May 22, 2023 by Bennett Williams

Using Karrots to Measure AirBnB Impact - Part 1


InsideAirBnb: Helping Understand AirBnb’s Worldwide Impact

Inside Airbnb is an activist resource that generates unpublished AirBnb rental data in a raw form that researchers can use to understand how that business impacts neighborhoods around the world.

From the site:

How is Airbnb really being used in and affecting the neighbourhoods of your city?

Airbnb claims to be part of the “sharing economy” and disrupting the hotel industry. However, data shows that the majority of Airbnb listings in most cities are entire homes, many of which are rented all year round - disrupting housing and communities.

Lawmaker have even more to say on the subject:

“It demonstrates unequivocally that illegal short-term rentals on Airbnb have a significant negative impact on housing in New York City, taking affordable units off the market and driving up rents for everyone else.”

Liz Kreuger, New York state senator

The site is both beautiful and incredible given that it is a free resource — you should explore it! But what if you want to take a deeper dive into AirBnb’s impact? There really is no other source of short-term data. Perhaps you want to combine it with other public data sources to do principal component analysis relative to transit, wages and so on. You will need to ingest it.

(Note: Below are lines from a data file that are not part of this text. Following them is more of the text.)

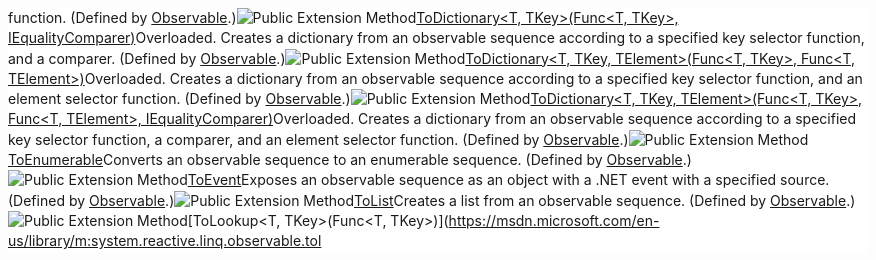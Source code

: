 function. (Defined by [Observable](Observable/Observable).)![Public Extension Method](https://reactiveui.net/assets/img/Hh229625.pubextension(en-us,VS.103).gif "Public Extension Method")[ToDictionary<T, TKey>(Func<T, TKey>, IEqualityComparer<TKey>)](https://msdn.microsoft.com/en-us/library/m:system.reactive.linq.observable.todictionary%60%602(system.iobservable%7b%60%600%7d%2csystem.func%7b%60%600%2c%60%601%7d%2csystem.collections.generic.iequalitycomparer%7b%60%601%7d)(v=VS.103))Overloaded. Creates a dictionary from an observable sequence according to a specified key selector function, and a comparer. (Defined by [Observable](Observable/Observable).)![Public Extension Method](https://reactiveui.net/assets/img/Hh229625.pubextension(en-us,VS.103).gif "Public Extension Method")[ToDictionary<T, TKey, TElement>(Func<T, TKey>, Func<T, TElement>)](https://msdn.microsoft.com/en-us/library/m:system.reactive.linq.observable.todictionary%60%603(system.iobservable%7b%60%600%7d%2csystem.func%7b%60%600%2c%60%601%7d%2csystem.func%7b%60%600%2c%60%602%7d)(v=VS.103))Overloaded. Creates a dictionary from an observable sequence according to a specified key selector function, and an element selector function. (Defined by [Observable](Observable/Observable).)![Public Extension Method](https://reactiveui.net/assets/img/Hh229625.pubextension(en-us,VS.103).gif "Public Extension Method")[ToDictionary<T, TKey, TElement>(Func<T, TKey>, Func<T, TElement>, IEqualityComparer<TKey>)](https://msdn.microsoft.com/en-us/library/m:system.reactive.linq.observable.todictionary%60%603(system.iobservable%7b%60%600%7d%2csystem.func%7b%60%600%2c%60%601%7d%2csystem.func%7b%60%600%2c%60%602%7d%2csystem.collections.generic.iequalitycomparer%7b%60%601%7d)(v=VS.103))Overloaded. Creates a dictionary from an observable sequence according to a specified key selector function, a comparer, and an element selector function. (Defined by [Observable](Observable/Observable).)![Public Extension Method](https://reactiveui.net/assets/img/Hh229625.pubextension(en-us,VS.103).gif "Public Extension Method")[ToEnumerable<T>](https://msdn.microsoft.com/en-us/library/m:system.reactive.linq.observable.toenumerable%60%601(system.iobservable%7b%60%600%7d)(v=VS.103))Converts an observable sequence to an enumerable sequence. (Defined by [Observable](Observable/Observable).)![Public Extension Method](https://reactiveui.net/assets/img/Hh229625.pubextension(en-us,VS.103).gif "Public Extension Method")[ToEvent<T>](https://msdn.microsoft.com/en-us/library/m:system.reactive.linq.observable.toevent%60%601(system.iobservable%7b%60%600%7d)(v=VS.103))Exposes an observable sequence as an object with a .NET event with a specified source. (Defined by [Observable](Observable/Observable).)![Public Extension Method](https://reactiveui.net/assets/img/Hh229625.pubextension(en-us,VS.103).gif "Public Extension Method")[ToList<T>](https://msdn.microsoft.com/en-us/library/m:system.reactive.linq.observable.tolist%60%601(system.iobservable%7b%60%600%7d)(v=VS.103))Creates a list from an observable sequence. (Defined by [Observable](Observable/Observable).)![Public Extension Method](https://reactiveui.net/assets/img/Hh229625.pubextension(en-us,VS.103).gif "Public Extension Method")[ToLookup<T, TKey>(Func<T, TKey>)](https://msdn.microsoft.com/en-us/library/m:system.reactive.linq.observable.tol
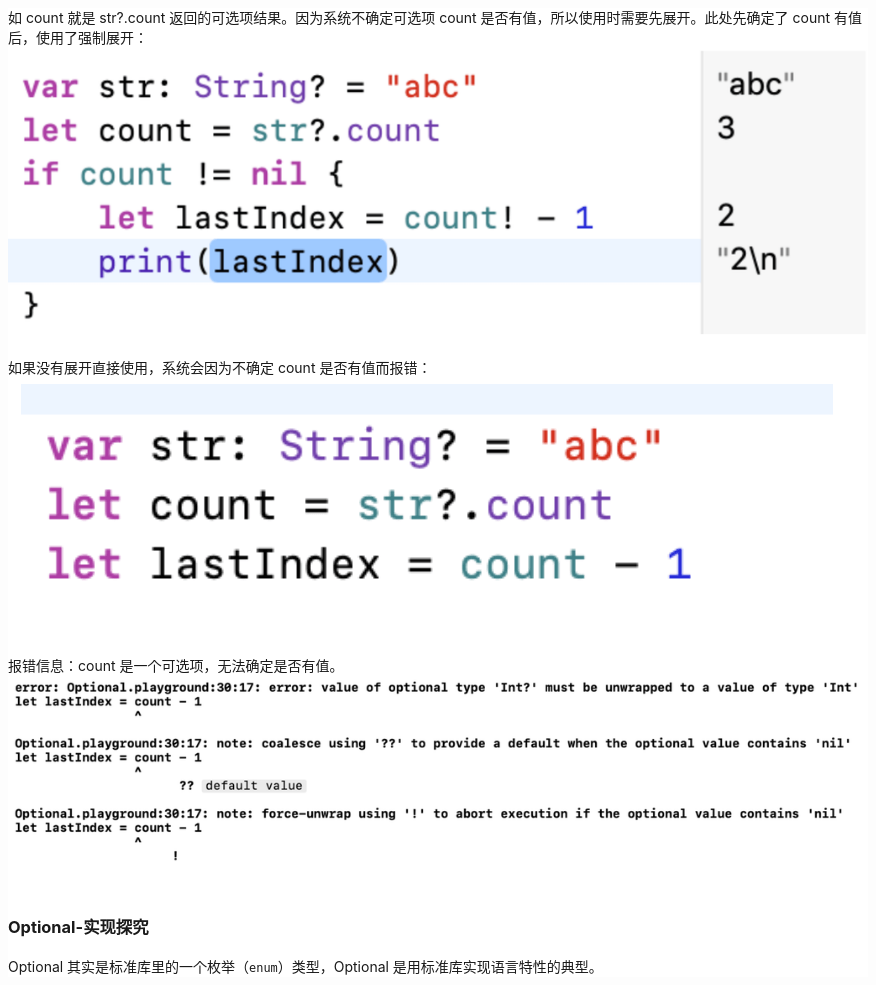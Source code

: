 如 count 就是 str?.count 返回的可选项结果。因为系统不确定可选项 count 是否有值，所以使用时需要先展开。此处先确定了 count 有值后，使用了强制展开：
![BasicDataType21](基本数据类型/BasicDataType21.png)

如果没有展开直接使用，系统会因为不确定 count 是否有值而报错：
![BasicDataType19](基本数据类型/BasicDataType19.png)

报错信息：count 是一个可选项，无法确定是否有值。
![BasicDataType20](基本数据类型/BasicDataType20.png)

### Optional-实现探究

Optional 其实是标准库里的一个枚举（`enum`）类型，Optional 是用标准库实现语言特性的典型。
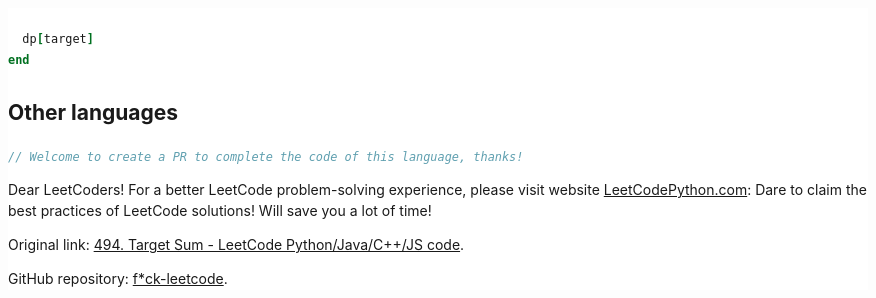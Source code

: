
 ```ruby

  dp[target]
end
```

## Other languages

```java
// Welcome to create a PR to complete the code of this language, thanks!
```

Dear LeetCoders! For a better LeetCode problem-solving experience, please visit website [LeetCodePython.com](https://leetcodepython.com): Dare to claim the best practices of LeetCode solutions! Will save you a lot of time!

Original link: [494. Target Sum - LeetCode Python/Java/C++/JS code](https://leetcodepython.com/en/leetcode/494-target-sum).

GitHub repository: [f*ck-leetcode](https://github.com/fuck-leetcode/fuck-leetcode).

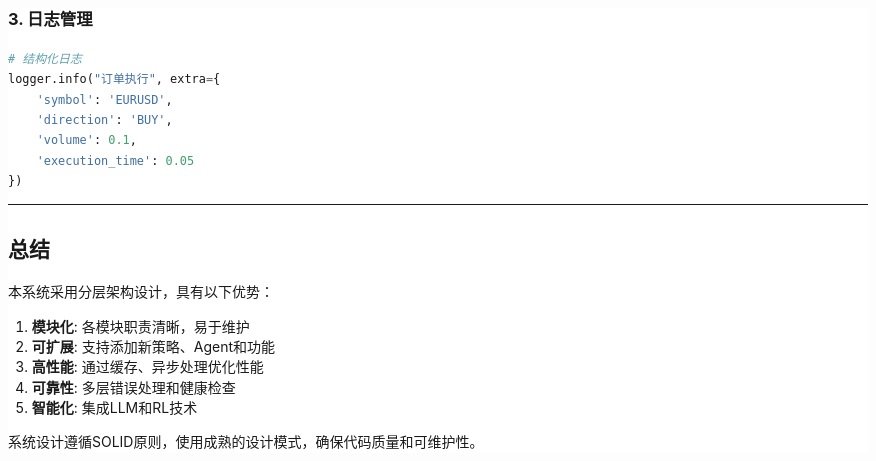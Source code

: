 ### 3. 日志管理

```python
# 结构化日志
logger.info("订单执行", extra={
    'symbol': 'EURUSD',
    'direction': 'BUY',
    'volume': 0.1,
    'execution_time': 0.05
})
```

---

## 总结

本系统采用分层架构设计，具有以下优势：

1. **模块化**: 各模块职责清晰，易于维护
2. **可扩展**: 支持添加新策略、Agent和功能
3. **高性能**: 通过缓存、异步处理优化性能
4. **可靠性**: 多层错误处理和健康检查
5. **智能化**: 集成LLM和RL技术

系统设计遵循SOLID原则，使用成熟的设计模式，确保代码质量和可维护性。
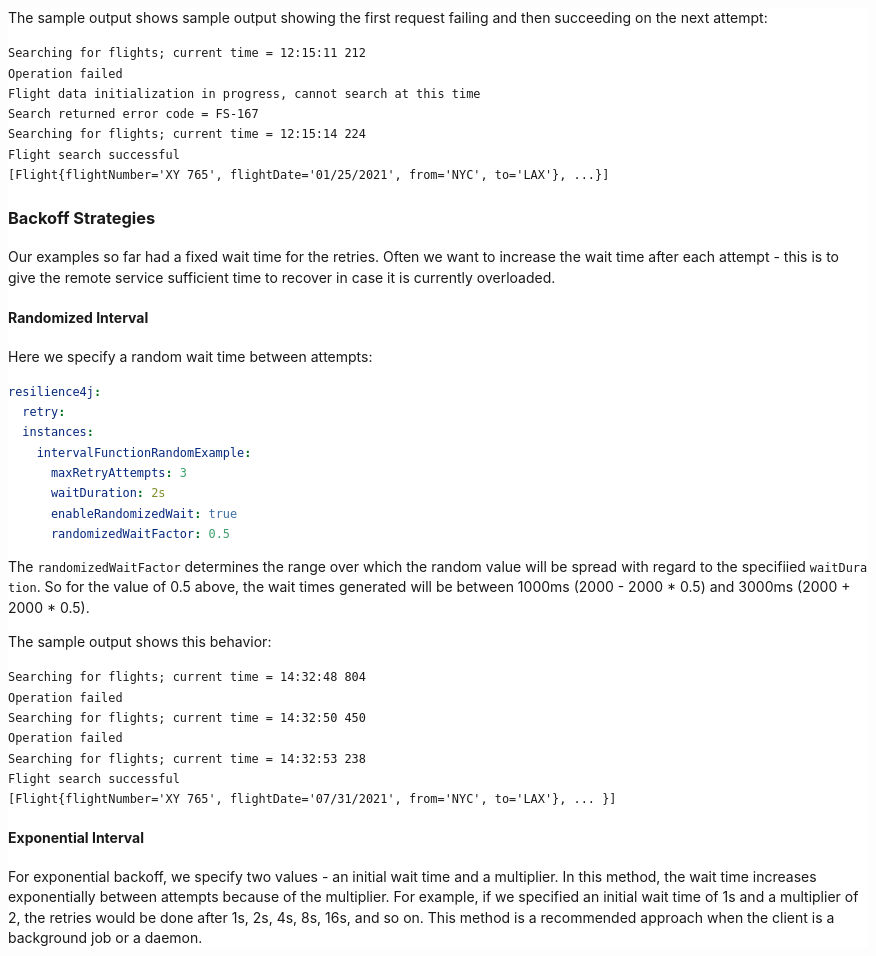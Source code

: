 The sample output shows sample output showing the first request failing and then succeeding on the next attempt:

```
Searching for flights; current time = 12:15:11 212
Operation failed
Flight data initialization in progress, cannot search at this time
Search returned error code = FS-167
Searching for flights; current time = 12:15:14 224
Flight search successful
[Flight{flightNumber='XY 765', flightDate='01/25/2021', from='NYC', to='LAX'}, ...}]
```

### Backoff Strategies

Our examples so far had a fixed wait time for the retries. Often we want to increase the wait time after each attempt - this is to give the remote service sufficient time to recover in case it is currently overloaded. 

#### Randomized Interval

Here we specify a random wait time between attempts:

```yml
resilience4j:
  retry:
  instances:
    intervalFunctionRandomExample:
      maxRetryAttempts: 3
      waitDuration: 2s
      enableRandomizedWait: true
      randomizedWaitFactor: 0.5
```

The `randomizedWaitFactor` determines the range over which the random value will be spread with regard to the specifiied `waitDuration`. So for the value of 0.5 above, the wait times generated will be between 1000ms (2000 - 2000 * 0.5) and 3000ms (2000 + 2000 * 0.5).

The sample output shows this behavior:

```
Searching for flights; current time = 14:32:48 804
Operation failed
Searching for flights; current time = 14:32:50 450
Operation failed
Searching for flights; current time = 14:32:53 238
Flight search successful
[Flight{flightNumber='XY 765', flightDate='07/31/2021', from='NYC', to='LAX'}, ... }]
```

#### Exponential Interval

For exponential backoff, we specify two values - an initial wait time and a multiplier. In this method, the wait time increases exponentially between attempts because of the multiplier. For example, if we specified an initial wait time of 1s and a multiplier of 2, the retries would be done after 1s, 2s, 4s, 8s, 16s, and so on. This method is a recommended approach when the client is a background job or a daemon.
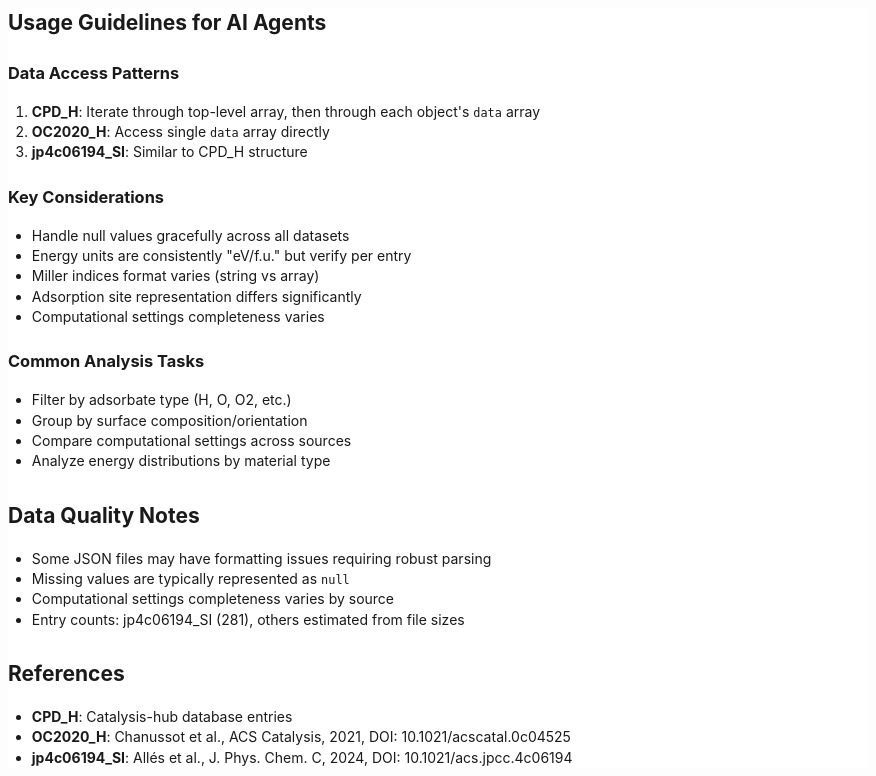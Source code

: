 ## Usage Guidelines for AI Agents

### Data Access Patterns
1. **CPD_H**: Iterate through top-level array, then through each object's `data` array
2. **OC2020_H**: Access single `data` array directly
3. **jp4c06194_SI**: Similar to CPD_H structure

### Key Considerations
- Handle null values gracefully across all datasets
- Energy units are consistently "eV/f.u." but verify per entry
- Miller indices format varies (string vs array)
- Adsorption site representation differs significantly
- Computational settings completeness varies

### Common Analysis Tasks
- Filter by adsorbate type (H, O, O2, etc.)
- Group by surface composition/orientation
- Compare computational settings across sources
- Analyze energy distributions by material type

## Data Quality Notes

- Some JSON files may have formatting issues requiring robust parsing
- Missing values are typically represented as `null`
- Computational settings completeness varies by source
- Entry counts: jp4c06194_SI (281), others estimated from file sizes

## References

- **CPD_H**: Catalysis-hub database entries
- **OC2020_H**: Chanussot et al., ACS Catalysis, 2021, DOI: 10.1021/acscatal.0c04525
- **jp4c06194_SI**: Allés et al., J. Phys. Chem. C, 2024, DOI: 10.1021/acs.jpcc.4c06194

Use Karrots to Deep-Dive the Inside AirBnb Dataset


Ingesting data is the messiest part of most data projects. As an activist site, InsideAirBnb is not really setup to be a data warehouse, but they do provide the last twelve months of data in csv form across several categories for dozens of cities. Downloading this data carelessly will be a burden on the project and likely violates the spirit of their data policy. For this reason we want to be efficient about how we gather this data.


For data analytics it’s better to convert the import CSV data to SQL before we move it to the data warehouse. For this we use the Karrots python package which integrates Alembic schema manager and SqlAlchemy SQL library with our zero-trust security model so that we don’t need to provide any long-lived passwords or access tokens.
Alembic allows to define a schema in a file:

    class SourceUrl(Base):
        __tablename__ = 'source_urls'
        source_url = Column(VARCHAR(265), primary_key=True)
        imported_timestamp = Column(TIMESTAMP, nullable=False, server_default=text("CURRENT_TIMESTAMP"))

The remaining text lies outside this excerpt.